WORK ITEM >> Retype, word for word, every line from the one holding "- All 4 fields" through the one holding "- Dev mode fallback still operational" in the entries below, both included, and only those lines.

Recorded data >>

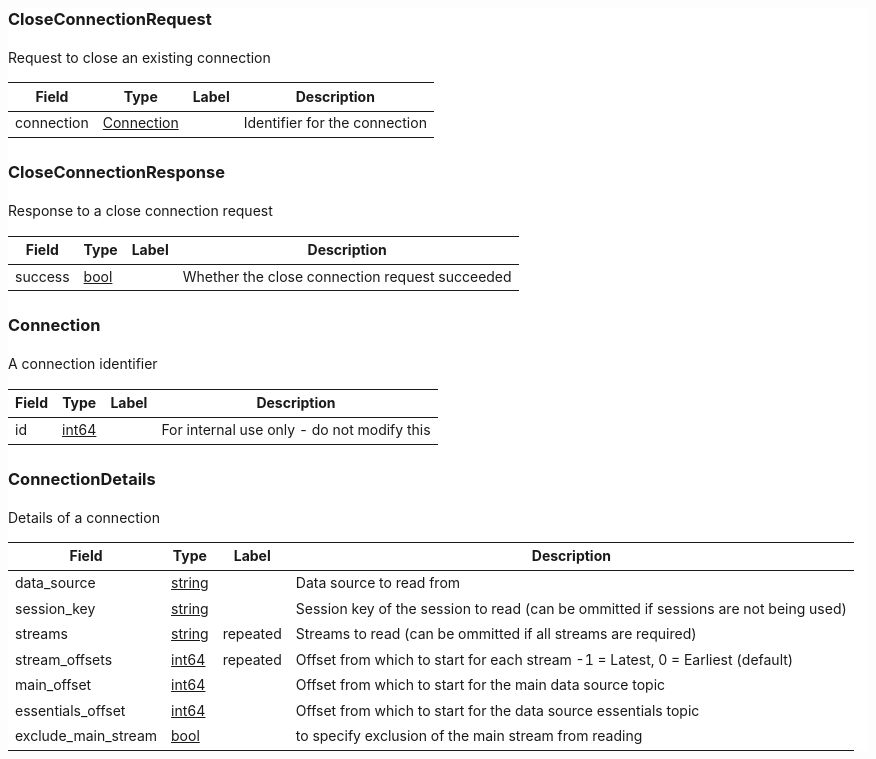 
<a name="ma-streaming-api-v1-CloseConnectionRequest"></a>

### CloseConnectionRequest
Request to close an existing connection


| Field | Type | Label | Description |
| ----- | ---- | ----- | ----------- |
| connection | [Connection](#ma-streaming-api-v1-Connection) |  | Identifier for the connection |






<a name="ma-streaming-api-v1-CloseConnectionResponse"></a>

### CloseConnectionResponse
Response to a close connection request


| Field | Type | Label | Description |
| ----- | ---- | ----- | ----------- |
| success | [bool](#bool) |  | Whether the close connection request succeeded |






<a name="ma-streaming-api-v1-Connection"></a>

### Connection
A connection identifier


| Field | Type | Label | Description |
| ----- | ---- | ----- | ----------- |
| id | [int64](#int64) |  | For internal use only - do not modify this |






<a name="ma-streaming-api-v1-ConnectionDetails"></a>

### ConnectionDetails
Details of a connection


| Field | Type | Label | Description |
| ----- | ---- | ----- | ----------- |
| data_source | [string](#string) |  | Data source to read from |
| session_key | [string](#string) |  | Session key of the session to read (can be ommitted if sessions are not being used) |
| streams | [string](#string) | repeated | Streams to read (can be ommitted if all streams are required) |
| stream_offsets | [int64](#int64) | repeated | Offset from which to start for each stream -1 = Latest, 0 = Earliest (default) |
| main_offset | [int64](#int64) |  | Offset from which to start for the main data source topic |
| essentials_offset | [int64](#int64) |  | Offset from which to start for the data source essentials topic |
| exclude_main_stream | [bool](#bool) |  | to specify exclusion of the main stream from reading |
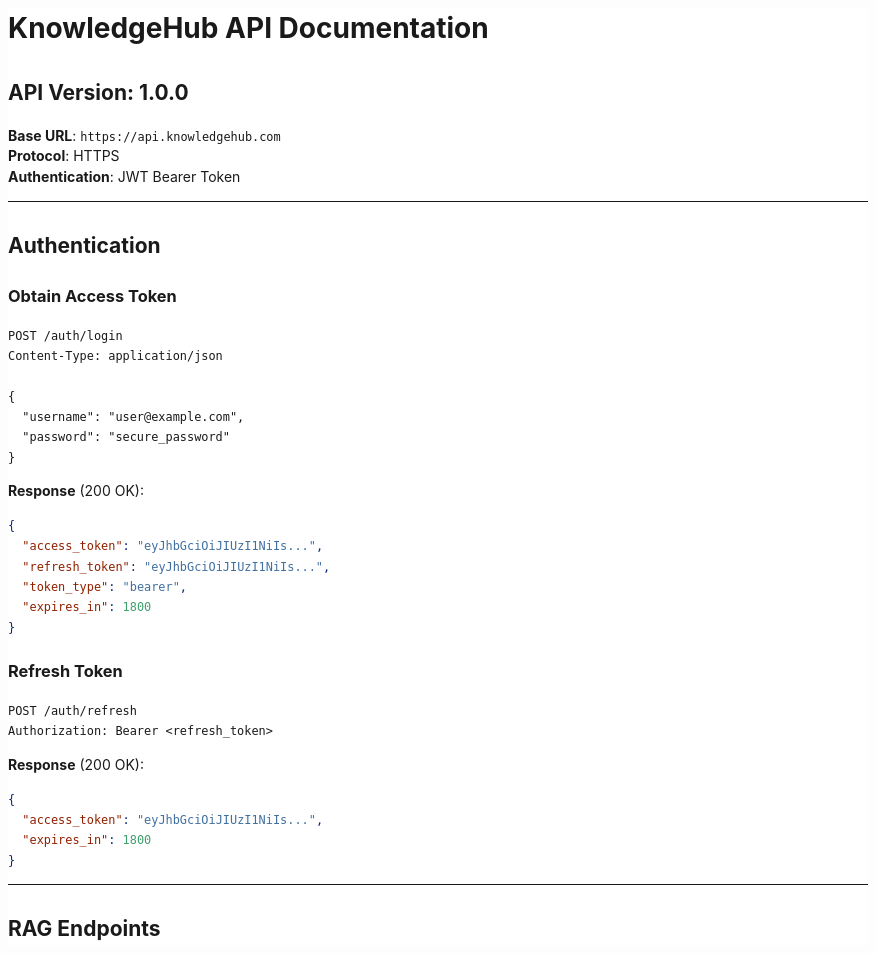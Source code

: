 # KnowledgeHub API Documentation

## API Version: 1.0.0
**Base URL**: `https://api.knowledgehub.com`  
**Protocol**: HTTPS  
**Authentication**: JWT Bearer Token  

---

## Authentication

### Obtain Access Token
```http
POST /auth/login
Content-Type: application/json

{
  "username": "user@example.com",
  "password": "secure_password"
}
```

**Response** (200 OK):
```json
{
  "access_token": "eyJhbGciOiJIUzI1NiIs...",
  "refresh_token": "eyJhbGciOiJIUzI1NiIs...",
  "token_type": "bearer",
  "expires_in": 1800
}
```

### Refresh Token
```http
POST /auth/refresh
Authorization: Bearer <refresh_token>
```

**Response** (200 OK):
```json
{
  "access_token": "eyJhbGciOiJIUzI1NiIs...",
  "expires_in": 1800
}
```

---

## RAG Endpoints
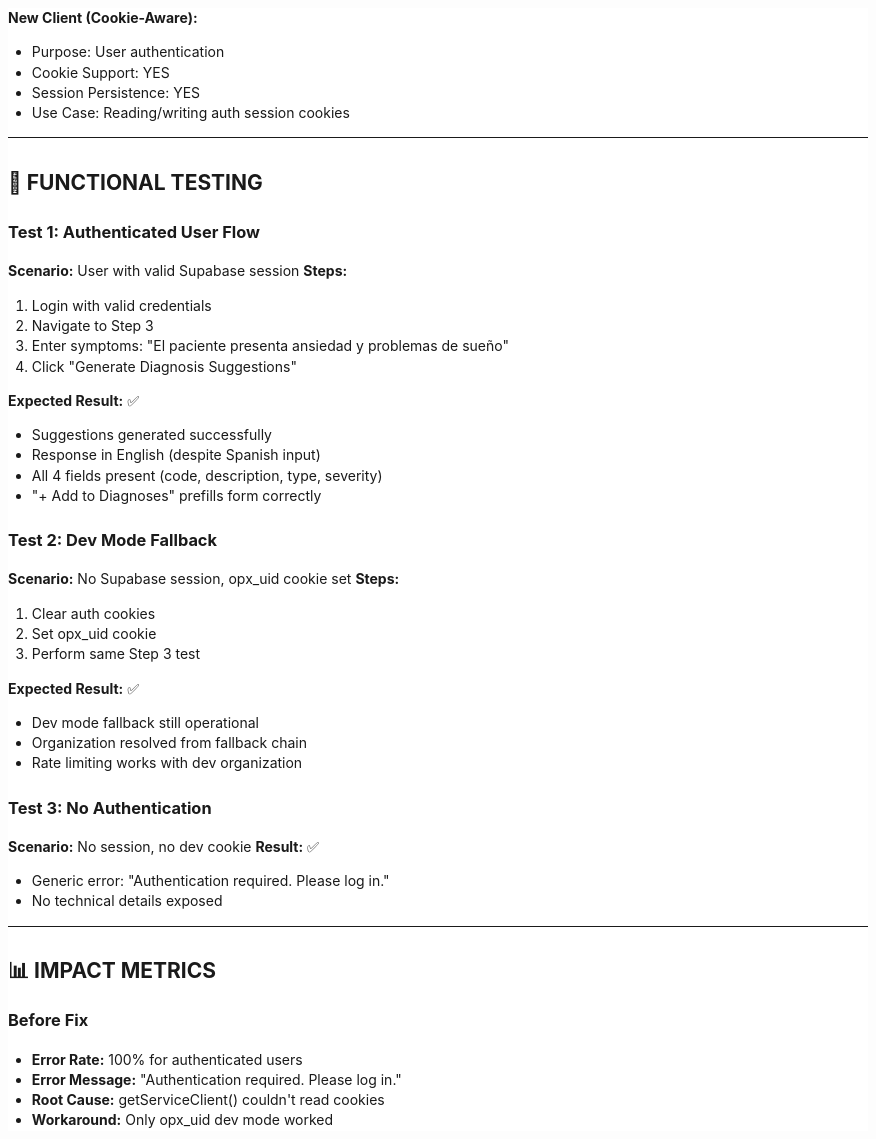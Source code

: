 **New Client (Cookie-Aware):**
- Purpose: User authentication
- Cookie Support: YES
- Session Persistence: YES
- Use Case: Reading/writing auth session cookies

---

## 🧪 FUNCTIONAL TESTING

### Test 1: Authenticated User Flow
**Scenario:** User with valid Supabase session
**Steps:**
1. Login with valid credentials
2. Navigate to Step 3
3. Enter symptoms: "El paciente presenta ansiedad y problemas de sueño"
4. Click "Generate Diagnosis Suggestions"

**Expected Result:** ✅
- Suggestions generated successfully
- Response in English (despite Spanish input)
- All 4 fields present (code, description, type, severity)
- "+ Add to Diagnoses" prefills form correctly

### Test 2: Dev Mode Fallback
**Scenario:** No Supabase session, opx_uid cookie set
**Steps:**
1. Clear auth cookies
2. Set opx_uid cookie
3. Perform same Step 3 test

**Expected Result:** ✅
- Dev mode fallback still operational
- Organization resolved from fallback chain
- Rate limiting works with dev organization

### Test 3: No Authentication
**Scenario:** No session, no dev cookie
**Result:** ✅
- Generic error: "Authentication required. Please log in."
- No technical details exposed

---

## 📊 IMPACT METRICS

### Before Fix
- **Error Rate:** 100% for authenticated users
- **Error Message:** "Authentication required. Please log in."
- **Root Cause:** getServiceClient() couldn't read cookies
- **Workaround:** Only opx_uid dev mode worked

SOLUTION BELOW >>
- All 4 fields present (code, description, type, severity)
- "+ Add to Diagnoses" prefills form correctly

### Test 2: Dev Mode Fallback
**Scenario:** No Supabase session, opx_uid cookie set
**Steps:**
1. Clear auth cookies
2. Set opx_uid cookie
3. Perform same Step 3 test

**Expected Result:** ✅
- Dev mode fallback still operational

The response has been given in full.